---------- THE DATA
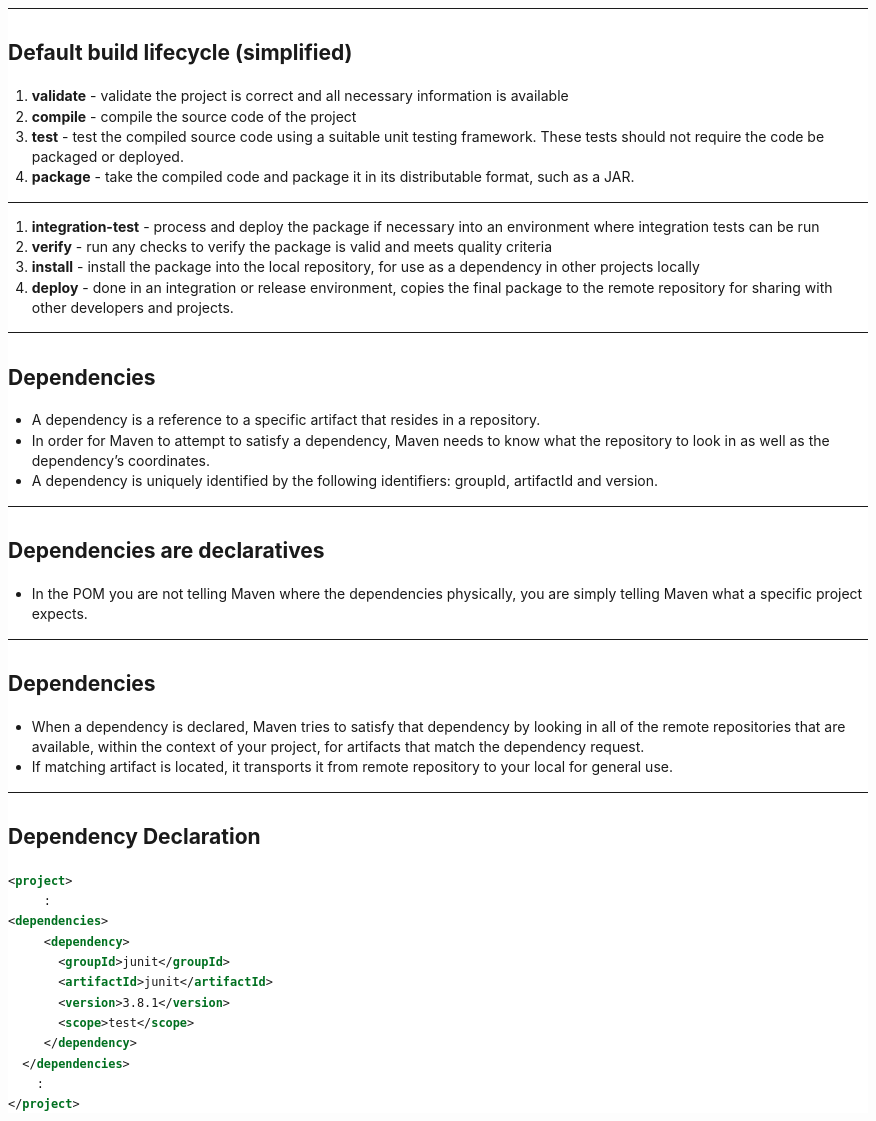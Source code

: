 ----

## Default build lifecycle (simplified)

1. **validate** - validate the project is correct and all necessary information is available
1. **compile** - compile the source code of the project
1. **test** - test the compiled source code using a suitable unit testing framework. These tests should not require the code be packaged or deployed.
1. **package** - take the compiled code and package it in its distributable format, such as a JAR.

----

1. **integration-test** - process and deploy the package if necessary into an environment where integration tests can be run
1. **verify** - run any checks to verify the package is valid and meets quality criteria
1. **install** - install the package into the local repository, for use as a dependency in other projects locally
1. **deploy** - done in an integration or release environment, copies the final package to the remote repository for sharing with other developers and projects.

----

## Dependencies

- A dependency is a reference to a specific artifact that resides in a repository. 
- In order for Maven to attempt to satisfy a dependency, Maven needs to know what the repository to look in as well as the dependency’s coordinates. 
- A dependency is uniquely identified by the following identifiers: groupId, artifactId and version.

----

## Dependencies are declaratives

- In the POM you are not telling Maven where the dependencies physically, you are simply telling Maven what a specific project expects.

----

## Dependencies

- When a dependency is declared, Maven tries to satisfy that dependency by looking in all of the remote repositories that are available, within the context of your project, for artifacts that match the dependency request. 
- If matching artifact is located, it transports it from remote repository to your local for general use.

----

## Dependency Declaration

```xml
<project>
     :
<dependencies>
     <dependency>
       <groupId>junit</groupId>
       <artifactId>junit</artifactId>
       <version>3.8.1</version>
       <scope>test</scope>
     </dependency>
  </dependencies>
 	:
</project>
```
--------------------
### WHAT THE TASK REQUIRES
Retype the lines from the one containing "- If matching" to the last line above. Change nothing and include no others.

### TASK ANSWER
- If matching artifact is located, it transports it from remote repository to your local for general use.

----

## Dependency Declaration

```xml
<project>
     :
<dependencies>
     <dependency>
       <groupId>junit</groupId>
       <artifactId>junit</artifactId>
       <version>3.8.1</version>
       <scope>test</scope>
     </dependency>
  </dependencies>
 	:
</project>
```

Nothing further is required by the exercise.